─── WORKING DATA ───

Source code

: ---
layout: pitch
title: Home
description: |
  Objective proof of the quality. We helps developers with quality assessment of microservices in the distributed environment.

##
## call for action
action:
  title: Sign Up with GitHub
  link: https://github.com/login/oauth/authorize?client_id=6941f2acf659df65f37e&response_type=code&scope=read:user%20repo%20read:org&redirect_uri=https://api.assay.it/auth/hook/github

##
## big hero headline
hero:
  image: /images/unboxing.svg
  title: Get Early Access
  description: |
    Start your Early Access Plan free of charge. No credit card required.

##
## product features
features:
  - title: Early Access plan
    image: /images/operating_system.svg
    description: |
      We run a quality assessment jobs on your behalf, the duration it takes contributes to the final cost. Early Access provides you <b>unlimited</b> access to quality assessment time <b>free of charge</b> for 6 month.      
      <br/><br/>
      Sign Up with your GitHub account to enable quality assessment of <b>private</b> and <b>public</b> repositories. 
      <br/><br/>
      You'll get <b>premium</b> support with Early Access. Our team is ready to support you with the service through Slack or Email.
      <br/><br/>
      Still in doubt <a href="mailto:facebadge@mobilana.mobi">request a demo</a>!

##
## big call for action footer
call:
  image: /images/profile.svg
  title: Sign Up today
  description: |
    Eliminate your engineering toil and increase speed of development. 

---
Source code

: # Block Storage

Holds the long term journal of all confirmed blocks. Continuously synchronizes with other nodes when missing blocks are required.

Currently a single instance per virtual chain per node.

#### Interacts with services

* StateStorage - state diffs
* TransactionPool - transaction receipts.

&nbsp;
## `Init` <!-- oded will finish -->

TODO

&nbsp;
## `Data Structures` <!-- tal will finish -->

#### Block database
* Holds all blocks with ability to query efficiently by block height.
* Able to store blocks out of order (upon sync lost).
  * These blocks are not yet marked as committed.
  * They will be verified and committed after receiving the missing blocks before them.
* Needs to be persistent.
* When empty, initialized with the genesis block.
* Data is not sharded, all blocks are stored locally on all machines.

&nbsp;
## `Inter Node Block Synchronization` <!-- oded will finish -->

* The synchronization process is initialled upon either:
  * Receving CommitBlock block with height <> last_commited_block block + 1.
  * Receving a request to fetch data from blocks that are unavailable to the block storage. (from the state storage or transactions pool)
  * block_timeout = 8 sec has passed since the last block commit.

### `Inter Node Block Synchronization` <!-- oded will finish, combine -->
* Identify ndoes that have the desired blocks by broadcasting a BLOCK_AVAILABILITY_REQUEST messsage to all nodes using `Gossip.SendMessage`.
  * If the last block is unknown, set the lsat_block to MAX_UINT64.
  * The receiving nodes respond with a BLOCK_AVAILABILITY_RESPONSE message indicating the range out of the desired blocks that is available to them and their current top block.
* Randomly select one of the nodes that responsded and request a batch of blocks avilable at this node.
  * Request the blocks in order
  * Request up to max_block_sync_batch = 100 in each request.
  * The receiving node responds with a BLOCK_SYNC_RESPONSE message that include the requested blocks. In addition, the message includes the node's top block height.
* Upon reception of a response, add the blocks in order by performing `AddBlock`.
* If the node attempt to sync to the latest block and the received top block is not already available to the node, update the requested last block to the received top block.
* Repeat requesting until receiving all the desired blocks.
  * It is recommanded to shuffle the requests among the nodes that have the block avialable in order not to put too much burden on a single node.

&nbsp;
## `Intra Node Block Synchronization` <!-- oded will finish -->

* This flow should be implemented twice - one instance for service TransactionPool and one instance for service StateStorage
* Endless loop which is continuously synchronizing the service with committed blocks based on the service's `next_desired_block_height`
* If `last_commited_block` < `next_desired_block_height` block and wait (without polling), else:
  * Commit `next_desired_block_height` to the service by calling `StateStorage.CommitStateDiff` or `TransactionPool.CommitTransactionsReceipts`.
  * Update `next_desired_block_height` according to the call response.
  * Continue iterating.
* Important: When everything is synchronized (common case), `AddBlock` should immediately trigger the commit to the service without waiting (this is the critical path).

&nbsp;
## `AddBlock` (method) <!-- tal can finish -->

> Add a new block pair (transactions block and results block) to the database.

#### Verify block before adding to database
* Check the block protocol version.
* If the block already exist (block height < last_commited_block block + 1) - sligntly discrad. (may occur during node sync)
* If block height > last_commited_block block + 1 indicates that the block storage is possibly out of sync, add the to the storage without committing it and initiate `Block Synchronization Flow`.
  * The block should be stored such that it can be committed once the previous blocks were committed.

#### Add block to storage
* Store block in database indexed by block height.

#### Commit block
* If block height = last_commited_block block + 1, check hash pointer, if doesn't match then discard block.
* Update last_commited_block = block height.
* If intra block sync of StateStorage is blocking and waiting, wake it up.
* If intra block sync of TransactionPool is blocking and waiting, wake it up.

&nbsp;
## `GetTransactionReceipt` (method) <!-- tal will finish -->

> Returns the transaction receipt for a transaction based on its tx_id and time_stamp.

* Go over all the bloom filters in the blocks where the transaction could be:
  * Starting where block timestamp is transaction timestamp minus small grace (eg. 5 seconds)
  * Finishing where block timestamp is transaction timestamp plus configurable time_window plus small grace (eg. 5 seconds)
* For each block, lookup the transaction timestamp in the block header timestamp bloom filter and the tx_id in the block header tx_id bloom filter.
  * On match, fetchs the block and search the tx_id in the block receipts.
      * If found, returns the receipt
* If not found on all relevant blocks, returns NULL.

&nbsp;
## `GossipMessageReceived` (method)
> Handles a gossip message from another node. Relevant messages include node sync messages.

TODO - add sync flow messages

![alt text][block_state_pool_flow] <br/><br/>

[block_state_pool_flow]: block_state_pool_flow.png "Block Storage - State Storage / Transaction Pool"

───
─── WORKING DATA ───

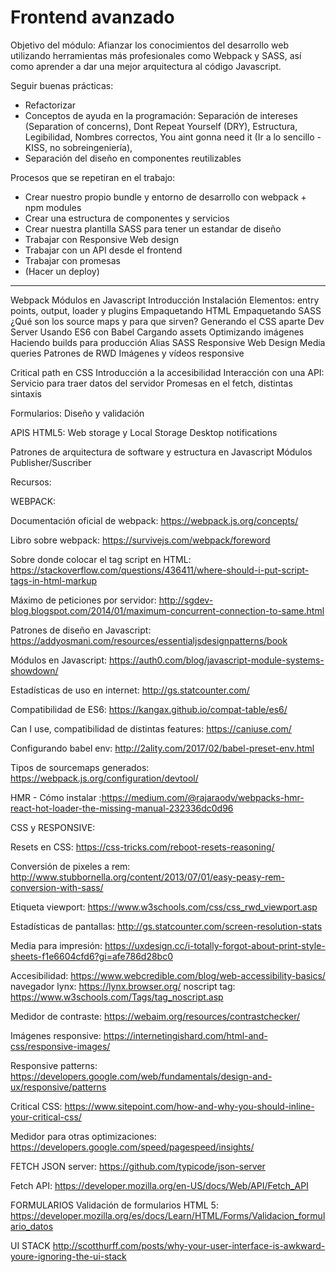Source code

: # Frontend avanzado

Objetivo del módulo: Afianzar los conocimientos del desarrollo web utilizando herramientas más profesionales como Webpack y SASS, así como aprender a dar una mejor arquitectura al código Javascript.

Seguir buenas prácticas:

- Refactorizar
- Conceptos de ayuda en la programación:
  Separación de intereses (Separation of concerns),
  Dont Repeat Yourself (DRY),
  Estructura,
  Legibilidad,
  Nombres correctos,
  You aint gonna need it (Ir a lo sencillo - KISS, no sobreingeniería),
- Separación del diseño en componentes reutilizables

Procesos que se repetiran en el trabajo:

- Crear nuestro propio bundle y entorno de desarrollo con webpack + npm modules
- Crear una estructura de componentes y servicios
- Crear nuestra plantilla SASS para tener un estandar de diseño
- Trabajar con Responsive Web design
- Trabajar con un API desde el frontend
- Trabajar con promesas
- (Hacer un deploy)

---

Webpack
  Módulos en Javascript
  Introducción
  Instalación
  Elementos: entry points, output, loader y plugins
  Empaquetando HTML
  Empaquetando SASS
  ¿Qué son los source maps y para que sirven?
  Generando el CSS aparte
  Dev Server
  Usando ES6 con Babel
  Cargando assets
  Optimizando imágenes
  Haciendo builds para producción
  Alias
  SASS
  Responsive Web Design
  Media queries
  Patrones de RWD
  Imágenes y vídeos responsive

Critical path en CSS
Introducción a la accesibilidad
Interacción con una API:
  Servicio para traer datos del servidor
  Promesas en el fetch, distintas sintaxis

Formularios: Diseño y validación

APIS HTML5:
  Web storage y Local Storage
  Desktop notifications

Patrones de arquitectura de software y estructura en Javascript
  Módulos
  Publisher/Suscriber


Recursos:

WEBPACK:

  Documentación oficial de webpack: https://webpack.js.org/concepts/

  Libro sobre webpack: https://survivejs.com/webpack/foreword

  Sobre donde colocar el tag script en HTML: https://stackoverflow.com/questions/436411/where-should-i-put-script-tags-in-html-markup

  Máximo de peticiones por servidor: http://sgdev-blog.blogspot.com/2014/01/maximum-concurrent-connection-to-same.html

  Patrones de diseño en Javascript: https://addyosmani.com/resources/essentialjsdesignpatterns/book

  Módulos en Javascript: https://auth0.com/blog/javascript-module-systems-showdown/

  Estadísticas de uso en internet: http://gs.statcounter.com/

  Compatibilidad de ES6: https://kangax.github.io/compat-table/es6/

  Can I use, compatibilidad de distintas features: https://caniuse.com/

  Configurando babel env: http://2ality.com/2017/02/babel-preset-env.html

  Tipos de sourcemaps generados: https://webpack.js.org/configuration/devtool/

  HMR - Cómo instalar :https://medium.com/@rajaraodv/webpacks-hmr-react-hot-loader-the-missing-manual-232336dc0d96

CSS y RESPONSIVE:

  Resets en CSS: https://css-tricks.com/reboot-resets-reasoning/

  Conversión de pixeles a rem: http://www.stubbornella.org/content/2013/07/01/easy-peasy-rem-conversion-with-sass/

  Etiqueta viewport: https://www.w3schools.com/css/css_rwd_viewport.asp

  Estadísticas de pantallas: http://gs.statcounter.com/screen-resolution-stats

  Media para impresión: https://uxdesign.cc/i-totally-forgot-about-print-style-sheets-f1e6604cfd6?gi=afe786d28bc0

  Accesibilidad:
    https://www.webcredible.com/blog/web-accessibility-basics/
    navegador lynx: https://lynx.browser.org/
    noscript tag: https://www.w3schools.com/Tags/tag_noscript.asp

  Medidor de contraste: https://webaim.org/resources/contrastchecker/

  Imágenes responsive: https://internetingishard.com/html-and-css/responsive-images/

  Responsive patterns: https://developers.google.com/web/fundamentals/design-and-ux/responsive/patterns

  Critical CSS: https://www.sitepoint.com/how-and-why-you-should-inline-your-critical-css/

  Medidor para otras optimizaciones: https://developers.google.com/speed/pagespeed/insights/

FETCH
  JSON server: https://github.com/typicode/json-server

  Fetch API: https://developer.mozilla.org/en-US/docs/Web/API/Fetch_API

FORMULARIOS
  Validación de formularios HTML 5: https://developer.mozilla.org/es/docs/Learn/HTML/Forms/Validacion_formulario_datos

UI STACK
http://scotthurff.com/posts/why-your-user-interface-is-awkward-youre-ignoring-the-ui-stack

───
─── WORKING DATA ───

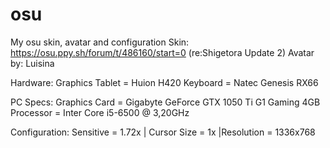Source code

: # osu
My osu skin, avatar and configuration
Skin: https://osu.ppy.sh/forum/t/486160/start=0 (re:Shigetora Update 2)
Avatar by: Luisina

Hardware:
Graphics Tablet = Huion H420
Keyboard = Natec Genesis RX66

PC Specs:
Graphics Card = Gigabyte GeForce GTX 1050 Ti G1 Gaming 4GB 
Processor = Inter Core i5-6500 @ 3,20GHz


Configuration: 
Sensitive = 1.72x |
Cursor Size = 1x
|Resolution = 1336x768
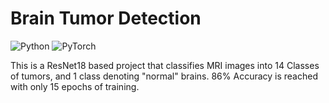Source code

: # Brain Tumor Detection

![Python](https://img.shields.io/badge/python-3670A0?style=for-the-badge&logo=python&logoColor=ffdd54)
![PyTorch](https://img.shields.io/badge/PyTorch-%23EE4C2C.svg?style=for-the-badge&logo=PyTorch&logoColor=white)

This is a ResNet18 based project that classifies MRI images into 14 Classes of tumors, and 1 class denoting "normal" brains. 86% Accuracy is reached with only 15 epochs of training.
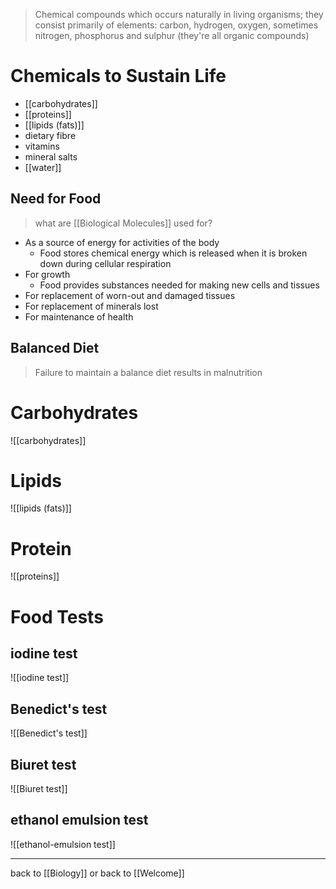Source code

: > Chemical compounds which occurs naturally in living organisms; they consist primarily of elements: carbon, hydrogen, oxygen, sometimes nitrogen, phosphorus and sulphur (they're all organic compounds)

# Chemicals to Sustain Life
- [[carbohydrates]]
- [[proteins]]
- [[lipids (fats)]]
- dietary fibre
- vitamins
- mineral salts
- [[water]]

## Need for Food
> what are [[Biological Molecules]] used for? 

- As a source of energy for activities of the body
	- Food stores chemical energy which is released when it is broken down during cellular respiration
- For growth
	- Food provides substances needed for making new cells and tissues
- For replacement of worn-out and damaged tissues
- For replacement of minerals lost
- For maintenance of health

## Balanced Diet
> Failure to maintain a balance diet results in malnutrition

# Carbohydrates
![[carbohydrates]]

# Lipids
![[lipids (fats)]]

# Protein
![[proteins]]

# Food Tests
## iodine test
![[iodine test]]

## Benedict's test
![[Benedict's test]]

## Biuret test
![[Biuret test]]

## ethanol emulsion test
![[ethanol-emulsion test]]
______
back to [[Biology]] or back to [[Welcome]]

───

EXERCISE PROMPT
Using the records above, copy word for word the line with "title: Get Early Access", the line with "or transactions pool)", and every line between them.

ANSWER AREA
  title: Get Early Access
  description: |
    Start your Early Access Plan free of charge. No credit card required.

##
## product features
features:
  - title: Early Access plan
    image: /images/operating_system.svg
    description: |
      We run a quality assessment jobs on your behalf, the duration it takes contributes to the final cost. Early Access provides you <b>unlimited</b> access to quality assessment time <b>free of charge</b> for 6 month.      
      <br/><br/>
      Sign Up with your GitHub account to enable quality assessment of <b>private</b> and <b>public</b> repositories. 
      <br/><br/>
      You'll get <b>premium</b> support with Early Access. Our team is ready to support you with the service through Slack or Email.
      <br/><br/>
      Still in doubt <a href="mailto:facebadge@mobilana.mobi">request a demo</a>!

##
## big call for action footer
call:
  image: /images/profile.svg
  title: Sign Up today
  description: |
    Eliminate your engineering toil and increase speed of development. 

---
Source code

: # Block Storage

Holds the long term journal of all confirmed blocks. Continuously synchronizes with other nodes when missing blocks are required.

Currently a single instance per virtual chain per node.

#### Interacts with services

* StateStorage - state diffs
* TransactionPool - transaction receipts.

&nbsp;
## `Init` <!-- oded will finish -->

TODO

&nbsp;
## `Data Structures` <!-- tal will finish -->

#### Block database
* Holds all blocks with ability to query efficiently by block height.
* Able to store blocks out of order (upon sync lost).
  * These blocks are not yet marked as committed.
  * They will be verified and committed after receiving the missing blocks before them.
* Needs to be persistent.
* When empty, initialized with the genesis block.
* Data is not sharded, all blocks are stored locally on all machines.

&nbsp;
## `Inter Node Block Synchronization` <!-- oded will finish -->

* The synchronization process is initialled upon either:
  * Receving CommitBlock block with height <> last_commited_block block + 1.
  * Receving a request to fetch data from blocks that are unavailable to the block storage. (from the state storage or transactions pool)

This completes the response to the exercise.